スティーブンス氏はこのコラムでさらに、戦争を好むアメリカのプロパガンダを担う者としての顔を見せながら、イランが核兵器獲得を望んでいると主張した上、同国では現在権力闘争が起きているがハーメネイー師の後継には同師の息子が就くことになると、虚偽の情報を披露しました。これは全くの嘘であり、最高指導者の選出を担うイラン専門家会議の手順に照らし合わせても不可能なことです。核問題についても、イランの科学力は現核保有国のパキスタンと比べてもはるかに高く、現時点ではこのような兵器は同国の防衛計画に位置づけがないものの、本気で望めば容易に核兵器を獲得できることが示されています。

さらに、スティーブンス氏がイランに存在する共和制の強力な構造を見ていないことも、驚くべき点です。もし西アジア地域がこのような状況にある中で他の国が今回のように大統領と外務大臣を一度に亡くせば、間違いなく多数の暴動が起こるはずですが、イランは、共和制が持つ強力な精神によって、このような事態を緊張も発生させず容易に乗り越えられることを示しました。
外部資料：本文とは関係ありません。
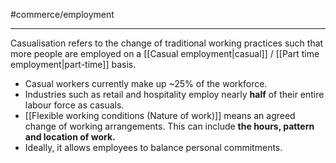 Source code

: #commerce/employment 

---
Casualisation refers to the change of traditional working practices such that more people are employed on a [[Casual employment|casual]] / [[Part time employment|part-time]] basis.

- Casual workers currently make up ~25% of the workforce.
- Industries such as retail and hospitality employ nearly **half** of their entire labour force as casuals.
- [[Flexible working conditions (Nature of work)]] means an agreed change of working arrangements. This can include **the hours, pattern and location of work.** 
- Ideally, it allows employees to balance personal commitments. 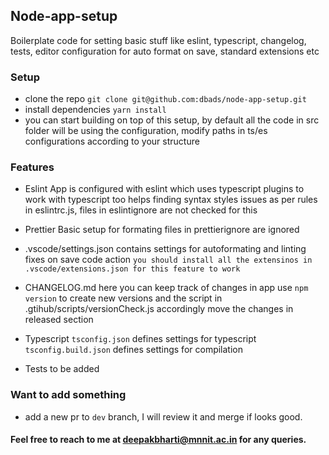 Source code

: ## Node-app-setup
  Boilerplate code for setting basic stuff like eslint, typescript, changelog, tests, editor configuration for auto format on save, standard extensions etc

### Setup

- clone the repo `git clone git@github.com:dbads/node-app-setup.git`
- install dependencies `yarn install`
- you can start building on top of this setup, by default all the code in src folder will be using the configuration, modify paths in ts/es configurations according to your structure

### Features

- Eslint
  App is configured with eslint which uses typescript plugins to work with typescript too
  helps finding syntax styles issues as per rules in eslintrc.js, files in eslintignore are not checked for this

- Prettier
  Basic setup for formating
  files in prettierignore are ignored

- .vscode/settings.json
  contains settings for autoformating and linting fixes on save code action
  `you should install all the extensinos in .vscode/extensions.json for this feature to work`

- CHANGELOG.md
  here you can keep track of changes in app
  use `npm version` to create new versions and the script in .gtihub/scripts/versionCheck.js accordingly move the changes in released section

- Typescript
  `tsconfig.json` defines settings for typescript
  `tsconfig.build.json` defines settings for compilation

- Tests
  to be added


### Want to add something

- add a new pr to `dev` branch, I will review it and merge if looks good.

#### Feel free to reach to me at <a href="mailto:deepakbharti@mnnit.ac.in"> deepakbharti@mnnit.ac.in </a> for any queries. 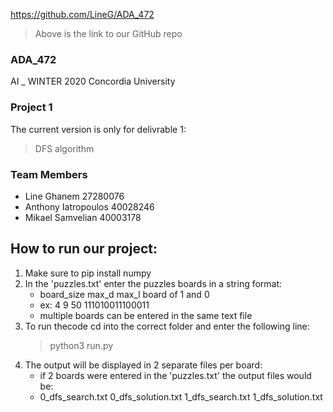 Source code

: https://github.com/LineG/ADA_472
> Above is the link to our GitHub repo

### ADA_472
AI _ WINTER 2020 Concordia University
### Project 1
The current version is only for delivrable 1:
> DFS algorithm

### Team Members
- Line Ghanem 27280076
- Anthony Iatropoulos 40028246
- Mikael Samvelian 40003178

## How to run our project:
1. Make sure to pip install numpy
2. In the 'puzzles.txt' enter the puzzles boards in a string format:
    - board_size max_d max_l      board of 1 and 0
    - ex:  4 9 50 111010011100011
    - multiple boards can be entered in the same text file
3. To run thecode cd into the correct folder and enter the following line:
    > python3 run.py
4. The output will be displayed in 2 separate files per board:
    - if 2 boards were entered in the 'puzzles.txt' the output files would be:
    - 0_dfs_search.txt  0_dfs_solution.txt  1_dfs_search.txt    1_dfs_solution.txt 

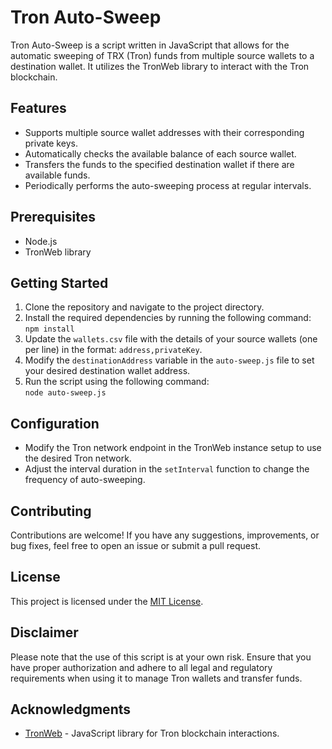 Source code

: <h1>Tron Auto-Sweep</h1>

<p>Tron Auto-Sweep is a script written in JavaScript that allows for the automatic sweeping of TRX (Tron) funds from multiple source wallets to a destination wallet. It utilizes the TronWeb library to interact with the Tron blockchain.</p>

<h2>Features</h2>

<ul>
  <li>Supports multiple source wallet addresses with their corresponding private keys.</li>
  <li>Automatically checks the available balance of each source wallet.</li>
  <li>Transfers the funds to the specified destination wallet if there are available funds.</li>
  <li>Periodically performs the auto-sweeping process at regular intervals.</li>
</ul>

<h2>Prerequisites</h2>

<ul>
  <li>Node.js</li>
  <li>TronWeb library</li>
</ul>

<h2>Getting Started</h2>

<ol>
  <li>Clone the repository and navigate to the project directory.</li>
  <li>Install the required dependencies by running the following command:<br>
    <code>npm install</code></li>
  <li>Update the <code>wallets.csv</code> file with the details of your source wallets (one per line) in the format: <code>address,privateKey</code>.</li>
  <li>Modify the <code>destinationAddress</code> variable in the <code>auto-sweep.js</code> file to set your desired destination wallet address.</li>
  <li>Run the script using the following command:<br>
    <code>node auto-sweep.js</code></li>
</ol>

<h2>Configuration</h2>

<ul>
  <li>Modify the Tron network endpoint in the TronWeb instance setup to use the desired Tron network.</li>
  <li>Adjust the interval duration in the <code>setInterval</code> function to change the frequency of auto-sweeping.</li>
</ul>

<h2>Contributing</h2>

<p>Contributions are welcome! If you have any suggestions, improvements, or bug fixes, feel free to open an issue or submit a pull request.</p>

<h2>License</h2>

<p>This project is licensed under the <a href="LICENSE">MIT License</a>.</p>

<h2>Disclaimer</h2>

<p>Please note that the use of this script is at your own risk. Ensure that you have proper authorization and adhere to all legal and regulatory requirements when using it to manage Tron wallets and transfer funds.</p>

<h2>Acknowledgments</h2>

<ul>
  <li><a href="https://github.com/tronprotocol/tronweb">TronWeb</a> - JavaScript library for Tron blockchain interactions.</li>
</ul>
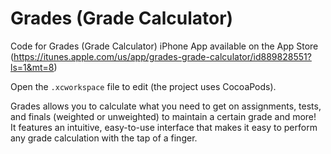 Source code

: Grades (Grade Calculator)
=========

Code for Grades (Grade Calculator) iPhone App available on the App Store (https://itunes.apple.com/us/app/grades-grade-calculator/id889828551?ls=1&mt=8)

Open the `.xcworkspace` file to edit (the project uses CocoaPods).

Grades allows you to calculate what you need to get on assignments, tests, and finals (weighted or unweighted) to maintain a certain grade and more! 
It features an intuitive, easy-to-use interface that makes it easy to perform any grade calculation with the tap of a finger.
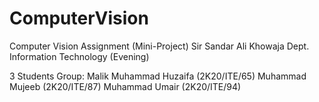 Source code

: # ComputerVision
Computer Vision Assignment (Mini-Project)
Sir Sandar Ali Khowaja
Dept. Information Technology (Evening)

3 Students Group:
Malik Muhammad Huzaifa (2K20/ITE/65)
Muhammad Mujeeb (2K20/ITE/87)
Muhammad Umair (2K20/ITE/94)

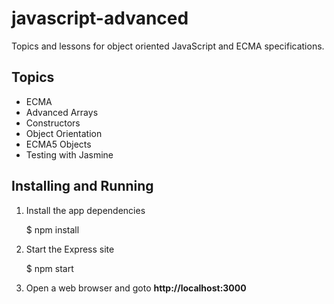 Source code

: javascript-advanced
===================
Topics and lessons for object oriented JavaScript and ECMA specifications.


Topics
------

* ECMA
* Advanced Arrays
* Constructors
* Object Orientation
* ECMA5 Objects
* Testing with Jasmine


Installing and Running
----------------------

1. Install the app dependencies

    $ npm install

2. Start the Express site

    $ npm start

3. Open a web browser and goto __http://localhost:3000__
そして同国は周知の通り、すでに新たな大統領選挙を行う準備を整えています。

このようにスティーブンス氏の主張は、イランが今日問題を抱えており植民地主義政権イスラエルの状況の方がまだましであるかのように見せようとする企みの一部であると言えます。

イスラエル政権はもはや、合法性を世界的に失い、経済的・政治的にも安定を欠き、イランが訓練に協力した各抵抗勢力に対抗する力を持っていないのです。